## WORK ORDER
Look for the word "equation" in the entries below, then copy every line that has it.

## DATA EXTRACT
┄┄┄┄┄┄┄┄┄┄

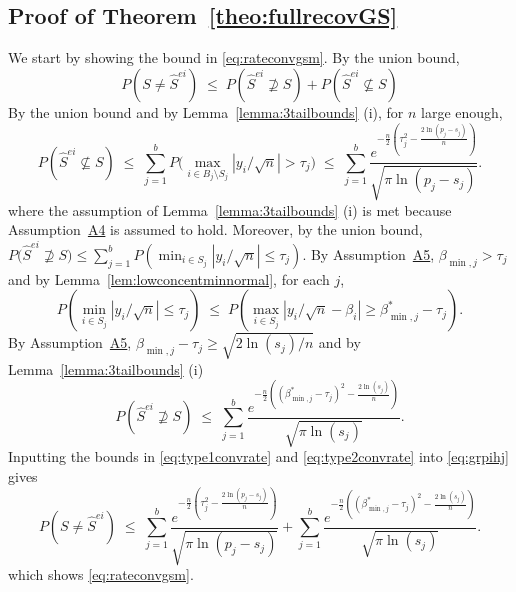 \documentclass[
  12pt]{article}
\begin{document}
\subsection{Proof of Theorem~\ref{theo:fullrecovGS}} We start by showing the bound in \eqref{eq:rateconvgsm}. By the union bound,
\begin{equation}\label{eq:grpihj}
    P(S\neq \hat{S}^{ei}) \; \leq\; P(\hat{S}^{ei}\not\supseteq S)+P(\hat{S}^{ei}\not\subseteq S)
\end{equation}
By the union bound and by Lemma~\ref{lemma:3tailbounds} (i), for $n$ large enough,
\begin{equation}\label{eq:type1convrate2}
P\left(\hat{S}^{ei} \not\subseteq S\right)\;\leq\; \sum_{j=1}^b P\Big(\max_{i\in B_j\setminus S_j}|y_i/\sqrt{n}|>\tau_{j}\Big)\;\leq\;\sum_{j=1}^b\frac{e^{-\tfrac{n}{2}\left(\tau_j^2-\tfrac{2\ln(p_j-s_j)}{n}\right)}}{\sqrt{\pi\ln(p_j-s_j)}} 	.
 \end{equation}
where the assumption of Lemma~\ref{lemma:3tailbounds} (i) is met because Assumption~\hyperlink{lab:A4}{A4} is assumed to hold. Moreover, by the union bound, 
	$P\big(\hat{S}^{ei} \not\supseteq S\big)\leq \sum_{j=1}^b  P\left(\min_{i\in S_j}|y_i/\sqrt{n}|\leq\tau_j\right)$. 
	By Assumption~\hyperlink{lab:A5}{A5}, $\beta_{\min,j}>\tau_j$ and by Lemma~\ref{lem:lowconcentminnormal}, for each $j$,	
	$$P\left(\min_{i\in S_j}|y_i/\sqrt{n}|\leq\tau_j\right)\;\leq\; P\left(\max_{i\in S_j}|y_i/\sqrt{n}-\beta_i| \geq\beta_{\min,j}^*-\tau_j \right).$$ By Assumption~\hyperlink{lab:A5}{A5}, $\beta_{\min,j}-\tau_j\geq \sqrt{2\ln(s_j)/n}$ and by Lemma~\ref{lemma:3tailbounds} (i)
	\begin{equation}\label{eq:type2convrate2}
P\left(\hat{S}^{ei}\not\supseteq S \right) \;\leq\;\sum_{j=1}^b\frac{e^{-\tfrac{n}{2}\left((\beta^*_{\min,j}-\tau_j)^2-\tfrac{2\ln(s_j)}{n}\right)}}{\sqrt{\pi\ln(s_j)}}.
\end{equation}
Inputting the bounds in \eqref{eq:type1convrate} and \eqref{eq:type2convrate} into \eqref{eq:grpihj} gives
\begin{equation}\label{eq:fhfhfhf}
P(S\neq \hat{S}^{ei}) \; \leq\;\sum_{j=1}^b\frac{e^{-\tfrac{n}{2}\left(\tau_j^2-\tfrac{2\ln(p_j-s_j)}{n}\right)}}{\sqrt{\pi\ln(p_j-s_j)}}+\sum_{j=1}^b\frac{e^{-\tfrac{n}{2}\left((\beta^*_{\min,j}-\tau_j)^2-\tfrac{2\ln(s_j)}{n}\right)}}{\sqrt{\pi\ln(s_j)}}.
\end{equation}
which shows \eqref{eq:rateconvgsm}.
\end{document}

┄┄┄┄┄┄┄┄┄┄

## RESULT OF THE EXERCISE
\begin{equation}\label{eq:grpihj}
\end{equation}
\begin{equation}\label{eq:type1convrate2}
 \end{equation}
	\begin{equation}\label{eq:type2convrate2}
\end{equation}
\begin{equation}\label{eq:fhfhfhf}
\end{equation}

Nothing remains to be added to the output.